▶ [Work instructions]: Your answer should be only the lines below from the one with "- **BigNumber.js**: Large" to the one with "- **Audio Management**: Web", repeated exactly, ends included.

==*==

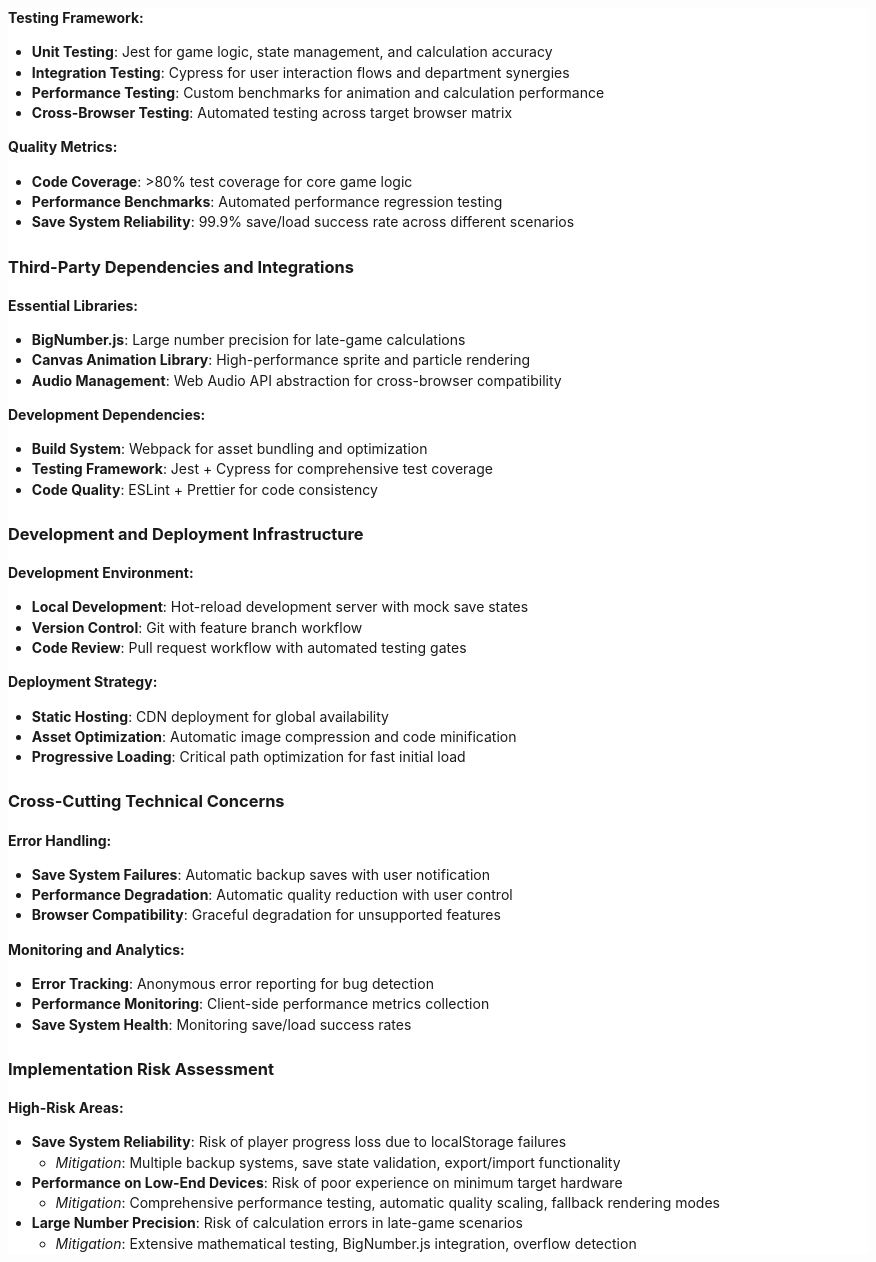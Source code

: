 **Testing Framework:**
- **Unit Testing**: Jest for game logic, state management, and calculation accuracy
- **Integration Testing**: Cypress for user interaction flows and department synergies
- **Performance Testing**: Custom benchmarks for animation and calculation performance
- **Cross-Browser Testing**: Automated testing across target browser matrix

**Quality Metrics:**
- **Code Coverage**: >80% test coverage for core game logic
- **Performance Benchmarks**: Automated performance regression testing
- **Save System Reliability**: 99.9% save/load success rate across different scenarios

### Third-Party Dependencies and Integrations

**Essential Libraries:**
- **BigNumber.js**: Large number precision for late-game calculations
- **Canvas Animation Library**: High-performance sprite and particle rendering
- **Audio Management**: Web Audio API abstraction for cross-browser compatibility

**Development Dependencies:**
- **Build System**: Webpack for asset bundling and optimization
- **Testing Framework**: Jest + Cypress for comprehensive test coverage
- **Code Quality**: ESLint + Prettier for code consistency

### Development and Deployment Infrastructure

**Development Environment:**
- **Local Development**: Hot-reload development server with mock save states
- **Version Control**: Git with feature branch workflow
- **Code Review**: Pull request workflow with automated testing gates

**Deployment Strategy:**
- **Static Hosting**: CDN deployment for global availability
- **Asset Optimization**: Automatic image compression and code minification
- **Progressive Loading**: Critical path optimization for fast initial load

### Cross-Cutting Technical Concerns

**Error Handling:**
- **Save System Failures**: Automatic backup saves with user notification
- **Performance Degradation**: Automatic quality reduction with user control
- **Browser Compatibility**: Graceful degradation for unsupported features

**Monitoring and Analytics:**
- **Error Tracking**: Anonymous error reporting for bug detection
- **Performance Monitoring**: Client-side performance metrics collection
- **Save System Health**: Monitoring save/load success rates

### Implementation Risk Assessment

**High-Risk Areas:**
- **Save System Reliability**: Risk of player progress loss due to localStorage failures
  - *Mitigation*: Multiple backup systems, save state validation, export/import functionality
- **Performance on Low-End Devices**: Risk of poor experience on minimum target hardware
  - *Mitigation*: Comprehensive performance testing, automatic quality scaling, fallback rendering modes
- **Large Number Precision**: Risk of calculation errors in late-game scenarios
  - *Mitigation*: Extensive mathematical testing, BigNumber.js integration, overflow detection

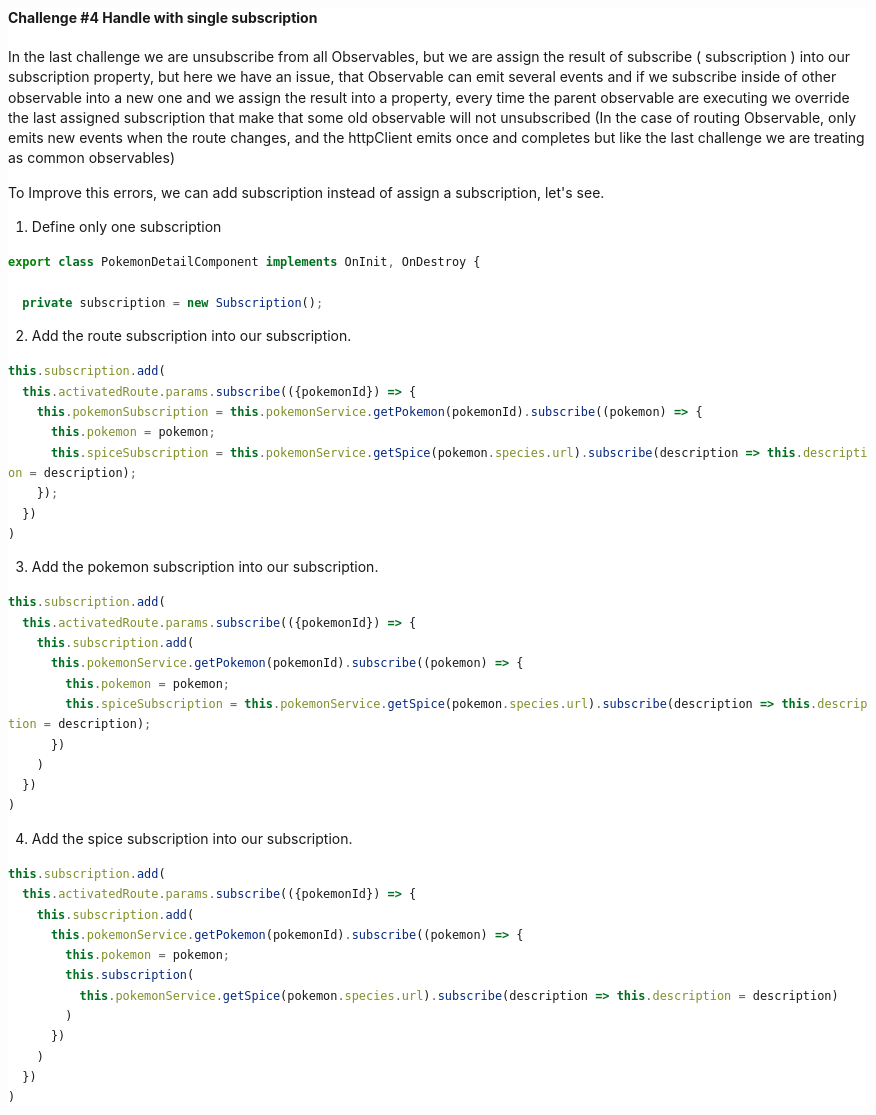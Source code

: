 #### Challenge #4 Handle with single subscription
In the last challenge we are unsubscribe from all Observables, but we are assign the result of subscribe ( subscription ) into our subscription property, but here we have an issue, that Observable can emit several events and if we subscribe inside of other observable into a new one and we assign the result into a property, every time the parent observable are executing we override the last assigned subscription that make that some old observable will not unsubscribed (In the case of routing Observable, only emits new events when the route changes, and the httpClient emits once and completes but like the last challenge we are treating as common observables)

To Improve this errors, we can add subscription instead of assign a subscription, let's see.

1. Define only one subscription
```typescript
export class PokemonDetailComponent implements OnInit, OnDestroy {

  private subscription = new Subscription();

```

2. Add the route subscription into our subscription.
```typescript
this.subscription.add(
  this.activatedRoute.params.subscribe(({pokemonId}) => {
    this.pokemonSubscription = this.pokemonService.getPokemon(pokemonId).subscribe((pokemon) => {
      this.pokemon = pokemon;
      this.spiceSubscription = this.pokemonService.getSpice(pokemon.species.url).subscribe(description => this.description = description);
    });
  })
)
```

3. Add the pokemon subscription into our subscription.
```typescript
this.subscription.add(
  this.activatedRoute.params.subscribe(({pokemonId}) => {
    this.subscription.add(
      this.pokemonService.getPokemon(pokemonId).subscribe((pokemon) => {
        this.pokemon = pokemon;
        this.spiceSubscription = this.pokemonService.getSpice(pokemon.species.url).subscribe(description => this.description = description);
      })
    )
  })
)
```

4. Add the spice subscription into our subscription.
```typescript
this.subscription.add(
  this.activatedRoute.params.subscribe(({pokemonId}) => {
    this.subscription.add(
      this.pokemonService.getPokemon(pokemonId).subscribe((pokemon) => {
        this.pokemon = pokemon;
        this.subscription(
          this.pokemonService.getSpice(pokemon.species.url).subscribe(description => this.description = description)
        )
      })
    )
  })
)
```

==*==

▶ [Task answer]:
- **BigNumber.js**: Large number precision for late-game calculations
- **Canvas Animation Library**: High-performance sprite and particle rendering
- **Audio Management**: Web Audio API abstraction for cross-browser compatibility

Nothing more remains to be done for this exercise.